Did he pull the Protech people together for this? I wait, feeling annoyed, leaning on the gap in the barrier. Hammers ring out above us. Workmen shout from somewhere in the distance. Traffic whizzes by behind me, the screeches of massive trucks and busses, honking horns.

“Is this honestly something that we can’t handle in the restaurant?” I ask, impatient. “I’m taking this meeting as a courtesy. My mind is made up. You won’t change it. Neither will Juliana.”

“This is really important,” he says, holding his phone up, screen faced toward me.

I take off my glasses and squint; I can’t see it. “What is this?”

“I’m sending it to you. Check your mail. It’s critical.”

I pull out my phone and open my mail. “I don’t see anything.”

“I just sent it,” he yells over the screech of more traffic.

I’m squinting, looking for whatever ridiculous thing he wants me to see. The mail hasn’t come through. The next thing I feel is pressure on my chest. Two hands shove me backwards—into the traffic.

My phone flies from my grip. I can’t get my balance.

Time seems to slow. I’m aware of a massive hulk of steel barreling down on me. The last thing I see are Aaron’s crazy eyes.

Twenty-Two

Francine

He won’t wake up.They don’t know when he’ll wake up, and they don’t knowwhyhe won’t wake up. It’s a head trauma—that’s the word they keep using. He lies there, motionless. His head is bandaged and his leg is in a cast, elevated by a sling that hangs from the ceiling. Tubes snake into his arm.

I’m in some sort of shock. I’ve gone completely numb. Everything seems unreal, almost translucent and far away.

I hold his hand in the folds of the sheets. I trace a soft finger over his beautiful lips, over his forehead. “Come on, Benny.”

He’s been unconscious for four hours now. I heard somebody use the C word: coma, and something about it being a bad sign if he’s unconscious for more than six hours.

I tell him everything that comes into my mind. I want him to know I’m here. I try to sound bright and chipper, but I’m so scared. We just found each other—how could this have happened?

Waves of disbelief move through me, over and over.

Sometimes I lean over and just put our cheeks together. I don’t want to jiggle the machines or anything, but I want him to feel me, to feel my skin, to feel my heart near his.

It’s unbearable to see him so motionless. Unresponsive. Unable to ward people off with his scowly demeanor. Unable to be his intensely private self. He’d hate these tubes. He’d hate these lights. He’d hate so many strangers.

His nurse arrives. “It’s a good sign that your husband is breathing on his own,” she reminds me.

She’s a woman of maybe forty with close-cropped brown hair, and she used to be in the Army. We talked a little bit about that on her last time through.

“He doesn’t need a ventilator. It’s a very good thing.” She’s hooking up something orange to the tube in his arm—an antibiotic of some sort. Apparently his blood pressure is good as well. They sometimes tell me he’s lucky, considering he was hit by a bus going at full speed.

He needs to wake up.

Thank goodness we’re married. I don’t think they’d let me in to see him otherwise.

I was preparing our celebration dinner at his place when Aaron called me. Apparently they were to meet at a restaurant. Aaron was waiting, and when Benny didn’t show up, he started walking toward the penthouse. There was all this commotion in the street—cars stopped. People gathered around. Apparently Benny had stepped out into some traffic.

Benny’s phone was found nearby. He’d been immersed in his email and tripped or something. It’s hard to believe he’d be so careless. It’s true that when Benny puts his attention on something, that attention is total, but he’s lived in the city for years. He knows you don’t go bumbling into traffic while you’re looking at your phone.

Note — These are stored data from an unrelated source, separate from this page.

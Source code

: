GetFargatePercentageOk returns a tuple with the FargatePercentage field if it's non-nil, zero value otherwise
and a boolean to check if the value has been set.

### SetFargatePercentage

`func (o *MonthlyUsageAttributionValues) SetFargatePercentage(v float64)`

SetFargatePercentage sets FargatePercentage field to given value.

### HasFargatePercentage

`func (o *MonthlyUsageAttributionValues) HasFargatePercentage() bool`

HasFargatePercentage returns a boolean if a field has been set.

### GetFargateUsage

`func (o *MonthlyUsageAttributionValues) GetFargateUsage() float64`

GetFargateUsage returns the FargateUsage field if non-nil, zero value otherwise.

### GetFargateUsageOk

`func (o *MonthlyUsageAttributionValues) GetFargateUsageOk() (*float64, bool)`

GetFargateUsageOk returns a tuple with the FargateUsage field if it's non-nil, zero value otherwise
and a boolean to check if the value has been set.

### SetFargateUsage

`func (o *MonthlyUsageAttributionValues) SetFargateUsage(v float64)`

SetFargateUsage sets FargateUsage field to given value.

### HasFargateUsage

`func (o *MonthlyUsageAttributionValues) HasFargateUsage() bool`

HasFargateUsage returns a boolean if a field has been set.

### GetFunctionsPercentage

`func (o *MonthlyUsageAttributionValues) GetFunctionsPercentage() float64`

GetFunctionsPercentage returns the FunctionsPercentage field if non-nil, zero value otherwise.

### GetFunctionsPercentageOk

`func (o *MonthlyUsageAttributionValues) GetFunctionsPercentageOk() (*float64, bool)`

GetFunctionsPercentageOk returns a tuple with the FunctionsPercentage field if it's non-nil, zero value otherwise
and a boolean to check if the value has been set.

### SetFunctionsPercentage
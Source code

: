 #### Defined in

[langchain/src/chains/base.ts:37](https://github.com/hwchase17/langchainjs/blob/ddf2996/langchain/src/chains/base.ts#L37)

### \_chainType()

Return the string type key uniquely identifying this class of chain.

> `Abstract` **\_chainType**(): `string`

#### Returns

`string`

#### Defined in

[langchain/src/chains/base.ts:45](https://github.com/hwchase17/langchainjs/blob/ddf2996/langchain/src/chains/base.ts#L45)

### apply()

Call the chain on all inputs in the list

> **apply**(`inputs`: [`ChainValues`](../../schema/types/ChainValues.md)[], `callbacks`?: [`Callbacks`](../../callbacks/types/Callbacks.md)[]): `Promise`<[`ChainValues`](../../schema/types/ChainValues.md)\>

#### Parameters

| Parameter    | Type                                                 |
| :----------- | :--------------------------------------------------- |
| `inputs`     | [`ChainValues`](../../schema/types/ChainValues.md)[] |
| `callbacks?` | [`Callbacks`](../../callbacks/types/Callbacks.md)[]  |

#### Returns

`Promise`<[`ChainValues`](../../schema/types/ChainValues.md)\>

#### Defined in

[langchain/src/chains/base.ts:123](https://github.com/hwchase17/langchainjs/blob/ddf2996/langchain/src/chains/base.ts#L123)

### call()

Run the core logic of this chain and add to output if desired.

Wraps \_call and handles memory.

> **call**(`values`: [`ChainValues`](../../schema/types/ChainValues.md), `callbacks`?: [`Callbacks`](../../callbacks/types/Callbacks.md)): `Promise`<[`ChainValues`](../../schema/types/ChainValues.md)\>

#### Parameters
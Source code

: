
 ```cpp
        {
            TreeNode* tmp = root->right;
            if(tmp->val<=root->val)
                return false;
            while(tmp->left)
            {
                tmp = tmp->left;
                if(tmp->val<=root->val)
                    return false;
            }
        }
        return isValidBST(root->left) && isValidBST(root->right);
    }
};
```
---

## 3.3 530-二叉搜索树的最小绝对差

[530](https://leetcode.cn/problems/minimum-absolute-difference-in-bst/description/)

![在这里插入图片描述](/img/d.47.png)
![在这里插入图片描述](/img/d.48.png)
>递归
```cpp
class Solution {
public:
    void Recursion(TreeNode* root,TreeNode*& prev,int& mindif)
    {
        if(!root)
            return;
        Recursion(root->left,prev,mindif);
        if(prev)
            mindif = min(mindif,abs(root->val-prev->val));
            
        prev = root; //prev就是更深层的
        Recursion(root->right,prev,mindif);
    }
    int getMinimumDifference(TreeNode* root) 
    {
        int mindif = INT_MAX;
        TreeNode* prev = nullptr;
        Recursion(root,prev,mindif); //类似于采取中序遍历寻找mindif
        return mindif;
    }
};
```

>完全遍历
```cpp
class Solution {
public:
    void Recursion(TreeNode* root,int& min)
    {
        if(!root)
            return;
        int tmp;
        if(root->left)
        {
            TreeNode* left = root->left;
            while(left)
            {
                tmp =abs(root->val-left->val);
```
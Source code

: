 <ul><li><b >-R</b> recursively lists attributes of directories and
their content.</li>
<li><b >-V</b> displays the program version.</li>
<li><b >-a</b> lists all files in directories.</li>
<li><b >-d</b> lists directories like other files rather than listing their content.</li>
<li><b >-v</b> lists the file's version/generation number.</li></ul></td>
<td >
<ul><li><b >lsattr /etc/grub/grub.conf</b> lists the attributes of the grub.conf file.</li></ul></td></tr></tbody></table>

I tell him about my meeting with Sevigny, and about quitting the tour. Sevigny was upset, but people in the dance world get it about injuries. “I’m helping my understudy, Daneen, on my part,” I say. “Of course my colleagues are upset, Benny, but I feel like it’s right. I know it’s right. We can do so much together now!” I squeeze his hand. “Right? Annie and the whole company, they deserve somebody who’s operating at full capacity for the tour.”

I scrub away a tear.

He just lies there, face ashen. I pull out my phone and put on a playlist that I made and downloaded, based on all of his favorite music. The nurse said it was okay as long as the phone stays in airplane mode.